ある事柄を迷って何かをしない選択をして後悔するよりも、思い切ってやってみて後悔した方が「自分は行動に移した」という前向きな事実に繋がるし、やってみて正解だったらそれはもう万々歳だ。

しかし私は今、本当にそれを貫いていいのかずっと迷っている出来事が一つだけある。

「ずっと片想いしている親友に思いを伝えるべきか」という点についてだ。

○○○

「聞いた?A子婚約したんだってよ!!!」
「──ぇ」
「あっそうなの〜。婚約しました!あはは」

その声が聞こえたと共に私の世界は一瞬で動きを止めた。そしてショックで確実に声が出なかった。人は本当に驚いた時声も出ないというがまさにそれだった。ていうかショックって?は、それじゃなんだ。親友が結婚したというのに私は喜びより先にいずれネガティブな感情の驚きを抱いてしまったのか。

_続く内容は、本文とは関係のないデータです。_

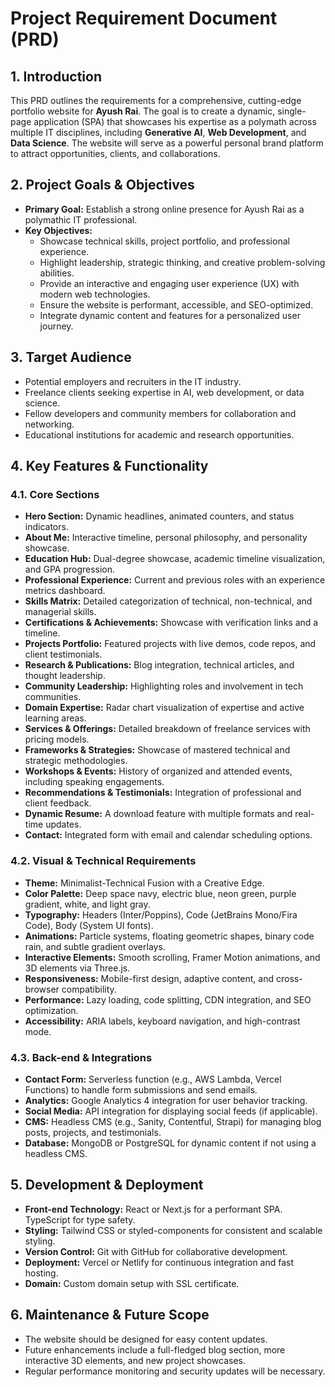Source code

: # Project Requirement Document (PRD)

## 1. Introduction

This PRD outlines the requirements for a comprehensive, cutting-edge portfolio website for **Ayush Rai**. The goal is to create a dynamic, single-page application (SPA) that showcases his expertise as a polymath across multiple IT disciplines, including **Generative AI**, **Web Development**, and **Data Science**. The website will serve as a powerful personal brand platform to attract opportunities, clients, and collaborations.

## 2. Project Goals & Objectives

- **Primary Goal:** Establish a strong online presence for Ayush Rai as a polymathic IT professional.  
- **Key Objectives:**
  - Showcase technical skills, project portfolio, and professional experience.  
  - Highlight leadership, strategic thinking, and creative problem-solving abilities.  
  - Provide an interactive and engaging user experience (UX) with modern web technologies.  
  - Ensure the website is performant, accessible, and SEO-optimized.  
  - Integrate dynamic content and features for a personalized user journey.  

## 3. Target Audience

- Potential employers and recruiters in the IT industry.  
- Freelance clients seeking expertise in AI, web development, or data science.  
- Fellow developers and community members for collaboration and networking.  
- Educational institutions for academic and research opportunities.  

## 4. Key Features & Functionality

### 4.1. Core Sections

- **Hero Section:** Dynamic headlines, animated counters, and status indicators.  
- **About Me:** Interactive timeline, personal philosophy, and personality showcase.  
- **Education Hub:** Dual-degree showcase, academic timeline visualization, and GPA progression.  
- **Professional Experience:** Current and previous roles with an experience metrics dashboard.  
- **Skills Matrix:** Detailed categorization of technical, non-technical, and managerial skills.  
- **Certifications & Achievements:** Showcase with verification links and a timeline.  
- **Projects Portfolio:** Featured projects with live demos, code repos, and client testimonials.  
- **Research & Publications:** Blog integration, technical articles, and thought leadership.  
- **Community Leadership:** Highlighting roles and involvement in tech communities.  
- **Domain Expertise:** Radar chart visualization of expertise and active learning areas.  
- **Services & Offerings:** Detailed breakdown of freelance services with pricing models.  
- **Frameworks & Strategies:** Showcase of mastered technical and strategic methodologies.  
- **Workshops & Events:** History of organized and attended events, including speaking engagements.  
- **Recommendations & Testimonials:** Integration of professional and client feedback.  
- **Dynamic Resume:** A download feature with multiple formats and real-time updates.  
- **Contact:** Integrated form with email and calendar scheduling options.  

### 4.2. Visual & Technical Requirements

- **Theme:** Minimalist-Technical Fusion with a Creative Edge.  
- **Color Palette:** Deep space navy, electric blue, neon green, purple gradient, white, and light gray.  
- **Typography:** Headers (Inter/Poppins), Code (JetBrains Mono/Fira Code), Body (System UI fonts).  
- **Animations:** Particle systems, floating geometric shapes, binary code rain, and subtle gradient overlays.  
- **Interactive Elements:** Smooth scrolling, Framer Motion animations, and 3D elements via Three.js.  
- **Responsiveness:** Mobile-first design, adaptive content, and cross-browser compatibility.  
- **Performance:** Lazy loading, code splitting, CDN integration, and SEO optimization.  
- **Accessibility:** ARIA labels, keyboard navigation, and high-contrast mode.  

### 4.3. Back-end & Integrations

- **Contact Form:** Serverless function (e.g., AWS Lambda, Vercel Functions) to handle form submissions and send emails.  
- **Analytics:** Google Analytics 4 integration for user behavior tracking.  
- **Social Media:** API integration for displaying social feeds (if applicable).  
- **CMS:** Headless CMS (e.g., Sanity, Contentful, Strapi) for managing blog posts, projects, and testimonials.  
- **Database:** MongoDB or PostgreSQL for dynamic content if not using a headless CMS.  

## 5. Development & Deployment

- **Front-end Technology:** React or Next.js for a performant SPA. TypeScript for type safety.  
- **Styling:** Tailwind CSS or styled-components for consistent and scalable styling.  
- **Version Control:** Git with GitHub for collaborative development.  
- **Deployment:** Vercel or Netlify for continuous integration and fast hosting.  
- **Domain:** Custom domain setup with SSL certificate.  

## 6. Maintenance & Future Scope

- The website should be designed for easy content updates.  
- Future enhancements include a full-fledged blog section, more interactive 3D elements, and new project showcases.  
- Regular performance monitoring and security updates will be necessary.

A子は学生時代に同じクラスで知り合ってすぐ意気投合した私の親友で、かれこれ5〜6年の付き合いだ。趣味も同じだったこともあってすぐ仲良くなったしいつも一緒に行動していた。A子はとても可愛い。かわいい、あ〜、本当にいい子。人懐っこい笑顔を見るだけで癒される。誰とでも分け隔てなく、いつも明るく振る舞っている姿を見ると勇気付けられるし、私と違って感情の浮き沈みが少なく、辛い時は相談に乗ってくれるとても優しい子だ。とても尊敬している。なんで私なんかとこんな仲良くしてくれるんだろうと何度思ったことか。好きエピソードを書き始めたら原稿用紙が何枚あっても足りなくなりそうだ。
社会人になった今も一番よく会ってるのがお互いだという。居心地が良すぎていざ遊ぶってなっても会ってすぐ眠くなっちゃう所だけは欠点。

「え!!おめでとう!!本当!?えー!!うわー!!おめでとう!!!!」

負の感情を押し殺して必死にお祝いの言葉を告げた。最悪。最悪。私の一番の親友が婚約。喜ばしいことなのに、心の底でショックと後悔の海が激しく波を立てているのを感じて、物凄く自分がダメな人間に思えた。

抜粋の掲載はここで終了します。